Глава семнадцатая
СВЯТАЯ ТРЕЗВОСТЬ
«Итак, не будем спать, как и прочие, но будем бодрствовать и трезвиться» (1 Фес. 5, 6). При изучении жизни святых нам бросается в глаза, что они при всем своем горении, опьянении Иисусом сохраняли святую трезвость. Их «алкание и жажда правды», их «одержимость» Богом, их преизбыток любви к Богу и ближним, их безусловное упование на Господа — все то, что делает их в глазах мира безумцами — не имеет ничего общего с визионерством, с вымученным идеализмом. Оно несет на себе печать подлинности, правды и классичности. Их победа над миром лишена всякой «романтики» в плохом смысле этого слова, намерения замаскировать свои слабости и земные привязанности, она далека от игнорирования опасностей, угрожающих нашей падшей природе, ей не нужны всевозможные флер и позолота. Их жизнь — это одно непрекращающееся «трезвление», которое настолько же далеко от обычной трезвости так называемых «реалистов» и «прагматиков», как и от мелодраматизма «романтиков».
Когда мы отмечаем у тех или иных людей как черту их характера трезвость, мы обычно связываем с ней один недостаток. Людьми, трезво смотрящими на вещи, мы называем тех, кто или не признает реальности высших ценностей, или, по крайней мере, не отдает себе в них отчета. К первому типу принадлежат все те, кто испытывает недоверие ко всему возвышенному и придает значение лишь тому, что можно «потрогать», чья реальность очевидна. Даже если они и не отрицают категорически духовный мир, тем не менее они не полагаются на него и считают идеалистами тех, кто поступает иначе. Они приписывают окружающему их миру лишь низменные, прозаические мотивы. Считая себя утилитаристами, они в этом качестве посматривают свысока на «идеалистов», снисходительно и насмешливо сочувствуя им. Они заведомо настроены против всего сверхъестественного. Реальным и серьезным им кажется только то, что можно потрогать рукой и охватить практической сметкой. Очевидно, что такая трезвость есть нечто весьма негативное, а ее источником является игнорирование собственно и определяющей весь наш мир сверхъестественной действительности и всеобщей иерархии космического Целого.

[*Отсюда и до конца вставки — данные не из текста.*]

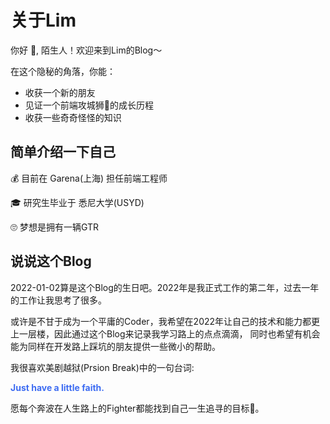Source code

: # 关于Lim
你好 👋, 陌生人！欢迎来到Lim的Blog～ 

在这个隐秘的角落，你能：
* 收获一个新的朋友
* 见证一个前端攻城狮:lion:的成长历程
* 收获一些奇奇怪怪的知识

## 简单介绍一下自己
💰 目前在 Garena(上海) 担任前端工程师

🎓 研究生毕业于 悉尼大学(USYD)

:roll_eyes: 梦想是拥有一辆GTR

## 说说这个Blog
2022-01-02算是这个Blog的生日吧。2022年是我正式工作的第二年，过去一年的工作让我思考了很多。

或许是不甘于成为一个平庸的Coder，我希望在2022年让自己的技术和能力都更上一层楼，因此通过这个Blog来记录我学习路上的点点滴滴，
同时也希望有机会能为同样在开发路上踩坑的朋友提供一些微小的帮助。

我很喜欢美剧越狱(Prsion Break)中的一句台词: 

<font color="#3D6CF2">**Just have a little faith.**</font>

愿每个奔波在人生路上的Fighter都能找到自己一生追寻的目标:1st_place_medal:。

У этих людей искаженное представление о мире, ибо, хотя они и не являются визионерами и всерьез не относятся к призракам и фантомам, они не отдают себе отчета в существовании огромной части действительности — и притом важнейшей. Они деформируют космос, глядя на него «снизу», считая более низменное более основательным и солидным.
Второй, еще более специфический тип «трезвости» обнаруживается не столько в сфере взглядов и убеждений, сколько в сфере повседневного существования. Мы встречаем его у домоседов, лишенных всякого блеска, всякой поэзии, душевной гибкости. На формирование их этоса не повлияло дыхание мира высших ценностей, возвышенные стороны нашей жизни не оставили своей печати на их существе. Они не отрицают существование мира духовного, мира сверхъестественного, возможно даже, они в какой-то мере приспосабливают свое поведение к требованиям этого мира. Но если они и делают это, их поступки остаются бесцветными и посредственными, они обращаются с этим возвышенным миром так, как будто дело касается сферы практических интересов. В своем поведении они никогда не выходят за рамки добропорядочности. Они все «прагматизируют» — даже их молитва приобретает черты некоего полезного занятия. Мир жизненно необходимых практических вещей, сфера типически-повседневного — это та «causa exemplaris», шаблон, который они примеряют ко всему, чего бы ни касались, и по которому скроен их этос.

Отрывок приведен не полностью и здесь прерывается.